**REQUIRED ACTION**:
For the data below, give the number of lines that include the word "figure" and nothing else.

**Collection entries**:
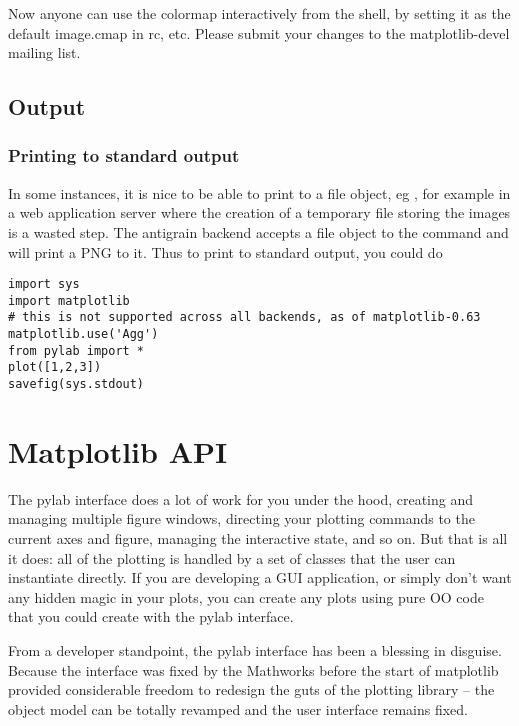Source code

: \documentclass[twoside]{book}
\begin{document}
\noindent Now anyone can use the colormap interactively from the shell, by
setting it as the default image.cmap in rc, etc.  Please submit your
changes to the matplotlib-devel mailing list.

\section{Output}
\label{sec:output}

\subsection{Printing to standard output}
\label{cbook:print_stdout}

In some instances, it is nice to be able to print to a file object, eg
, for example in a web application server where the
creation of a temporary file storing the images is a wasted step.  The
antigrain backend accepts a file object to the  command
and will print a PNG to it.  Thus to print to standard output, you
could do

\begin{lstlisting}
import sys
import matplotlib
# this is not supported across all backends, as of matplotlib-0.63
matplotlib.use('Agg')
from pylab import *
plot([1,2,3])
savefig(sys.stdout)
\end{lstlisting}

\chapter{Matplotlib API}
\label{cha:api}


The pylab interface does a lot of work for you under the hood,
creating and managing multiple figure windows, directing your plotting
commands to the current axes and figure, managing the interactive
state, and so on.  But that is all it does: all of the plotting is
handled by a set of classes that the user can instantiate directly.
If you are developing a GUI application, or simply don't want any
hidden magic in your plots, you can create any plots using pure OO
code that you could create with the pylab interface.

From a developer standpoint, the pylab interface has been a blessing
in disguise.  Because the interface was fixed by the Mathworks before
the start of matplotlib provided considerable freedom to redesign the
guts of the plotting library -- the object model can be totally
revamped and the user interface remains fixed.
\end{document}
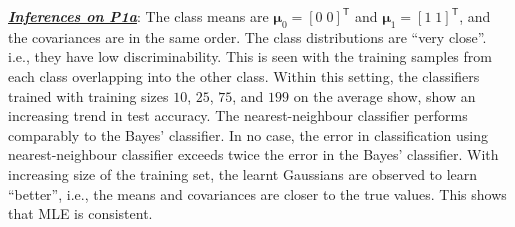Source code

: \documentclass[12pt, a4 paper]{article}
\newcommand{\TT}{\mathsf{T}}
\newcommand{\bmu}{\boldsymbol{\mu}}
\begin{document}
\underline {\it \bfseries Inferences on P1a}: The class means are $\bmu_{0} = [0 \; 0]^{\TT}$ and $\bmu_{1} = [1 \; 1]^{\TT}$, and the covariances are in the same order. The class distributions are ``very close''. i.e., they have low discriminability. This is seen with the training samples from each class overlapping into the other class. Within this setting, the classifiers trained with training sizes $10$, $25$, $75$, and $199$ on the average show, show an increasing trend in test accuracy. The nearest-neighbour classifier performs comparably to the Bayes' classifier. In no case, the error in classification using nearest-neighbour classifier exceeds twice the error in the Bayes' classifier. With increasing size of the training set, the learnt Gaussians are observed to learn ``better'', i.e., the means and covariances are closer to the true values. This shows that MLE is consistent. \\
\end{document}
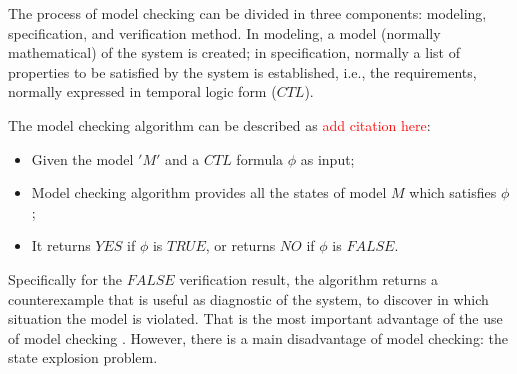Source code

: \documentclass[journal]{IEEEtran}
\begin{document}
The process of model checking can be divided in three components: modeling, specification, and verification method. In modeling, a model (normally mathematical) of the system is created; in specification, normally a list of properties to be satisfied by the system is established, i.e., the requirements, normally  expressed in temporal logic form ($CTL$).


The model checking algorithm can be described as \textcolor{red}{add citation here}:  

\begin{itemize}
\item Given the model $ 'M' $ and a $CTL$ formula $ \phi $ as input;  
\item Model checking algorithm provides all the states of model $ M $ which satisfies $ \phi $;  
\item It returns $YES$ if $ \phi $ is $TRUE$, or returns $NO$ if $ \phi $ is $FALSE$.  

\end{itemize}
Specifically for the $FALSE$ verification result, the algorithm returns a counterexample that is useful as diagnostic of the system, to discover in which situation the model is violated. That is the most important advantage of the use of model checking \cite{Clarke2008}. 
However, there is a main disadvantage of model checking: the state explosion problem. 
%
%
\end{document}
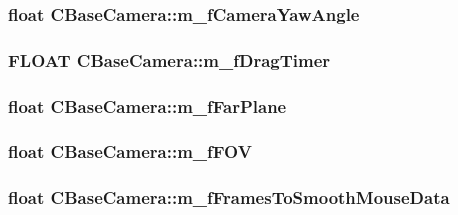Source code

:\hypertarget{class_c_base_camera_afe69549c26475e5d4f577cf8d2dce8cb}{
\subsubsection[{m\_\-fCameraYawAngle}]{\setlength{\rightskip}{0pt plus 5cm}float {\bf CBaseCamera::m\_\-fCameraYawAngle}}}
\label{class_c_base_camera_afe69549c26475e5d4f577cf8d2dce8cb}
\hypertarget{class_c_base_camera_aae76e8c993f56e6b21fa64b3bf0ee58a}{
\subsubsection[{m\_\-fDragTimer}]{\setlength{\rightskip}{0pt plus 5cm}FLOAT {\bf CBaseCamera::m\_\-fDragTimer}}}
\label{class_c_base_camera_aae76e8c993f56e6b21fa64b3bf0ee58a}
\hypertarget{class_c_base_camera_a667fbeae2b0445a30819109cd745764a}{
\subsubsection[{m\_\-fFarPlane}]{\setlength{\rightskip}{0pt plus 5cm}float {\bf CBaseCamera::m\_\-fFarPlane}}}
\label{class_c_base_camera_a667fbeae2b0445a30819109cd745764a}
\hypertarget{class_c_base_camera_ad480f1dc8ae654fc126cc2dfb57a1ec0}{
\subsubsection[{m\_\-fFOV}]{\setlength{\rightskip}{0pt plus 5cm}float {\bf CBaseCamera::m\_\-fFOV}}}
\label{class_c_base_camera_ad480f1dc8ae654fc126cc2dfb57a1ec0}
\hypertarget{class_c_base_camera_af9b4d43933754929e66403e0435d6387}{
\subsubsection[{m\_\-fFramesToSmoothMouseData}]{\setlength{\rightskip}{0pt plus 5cm}float {\bf CBaseCamera::m\_\-fFramesToSmoothMouseData}}}
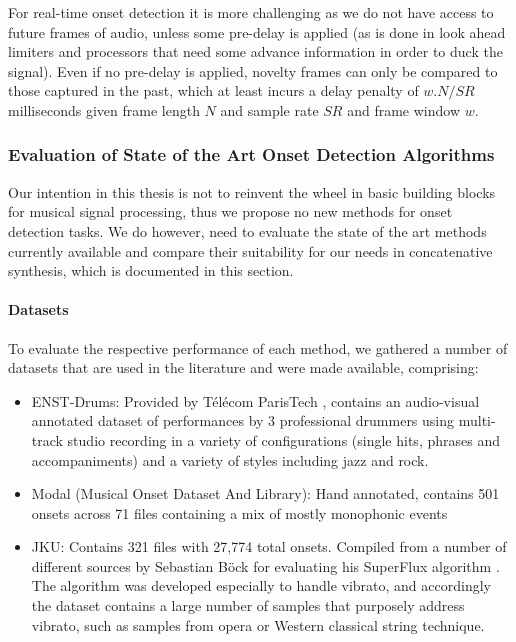 For real-time onset detection it is more challenging as we do not have access to future frames of audio, unless some pre-delay is applied (as is done in look ahead limiters and processors that need some advance information in order to duck the signal). Even if no pre-delay is applied, novelty frames can only be compared to those captured in the past, which at least incurs a delay penalty of $w.N/SR$ milliseconds given frame length $N$ and sample rate $SR$ and frame window $w$.

\subsubsection{Evaluation of State of the Art Onset Detection Algorithms}

Our intention in this thesis is not to reinvent the wheel in basic building blocks for  musical signal processing, thus we propose no new methods for onset detection tasks. We do however, need to evaluate the state of the art methods currently available and compare their suitability for our needs in concatenative synthesis, which is documented in this section.

\paragraph{Datasets}

To evaluate the respective performance of each method, we gathered a number of datasets that are used in the literature and were made available, comprising:

\begin{itemize}
  \item ENST-Drums: Provided by Télécom ParisTech \citep{Gillet2006}, contains an audio-visual annotated dataset of performances by 3 professional drummers using multi-track studio recording in a variety of configurations (single hits, phrases and accompaniments) and a variety of styles including jazz and rock. 
  \item Modal (Musical Onset Dataset And Library): Hand annotated, contains 501 onsets across 71 files containing a mix of mostly monophonic events \citep{Glover2011}
  \item JKU: Contains 321 files with 27,774 total onsets. Compiled from a number of different sources by Sebastian Böck for evaluating his SuperFlux algorithm \citep{Bock2013}. The algorithm was developed especially to handle vibrato, and accordingly the dataset contains a large number of samples that purposely address vibrato, such as samples from opera or Western classical string technique.
\end{itemize}

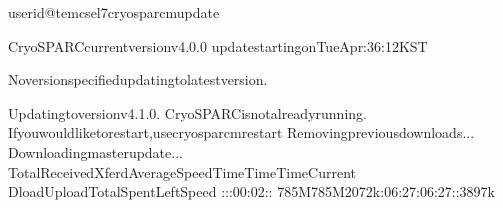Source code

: \documentclass[a4paper,11pt,english]{sphinxmanual}
\begin{document}
\begin{sphinxVerbatim}[commandchars=\\\{\}]
userid@tem\PYGZhy{}cs\PYGZhy{}el7\PYGZdl{}\PYGZgt{}cryosparcmupdate

CryoSPARCcurrentversionv4.0.0
updatestartingonTueApr:36:12KST

Noversionspecified\PYGZhy{}updatingtolatestversion.

Updatingtoversionv4.1.0.
CryoSPARCisnotalreadyrunning.
Ifyouwouldliketorestart,usecryosparcmrestart
Removingpreviousdownloads...
Downloadingmasterupdate...
\PYGZpc{}Total\PYGZpc{}Received\PYGZpc{}XferdAverageSpeedTimeTimeTimeCurrent
DloadUploadTotalSpentLeftSpeed
\PYGZhy{}\PYGZhy{}:\PYGZhy{}\PYGZhy{}:\PYGZhy{}\PYGZhy{}:00:02\PYGZhy{}\PYGZhy{}:\PYGZhy{}\PYGZhy{}:\PYGZhy{}\PYGZhy{}
785M785M2072k:06:27:06:27\PYGZhy{}\PYGZhy{}:\PYGZhy{}\PYGZhy{}:\PYGZhy{}\PYGZhy{}3897k

\end{sphinxVerbatim}
\end{document}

**EXERCISE OUTPUT**:
2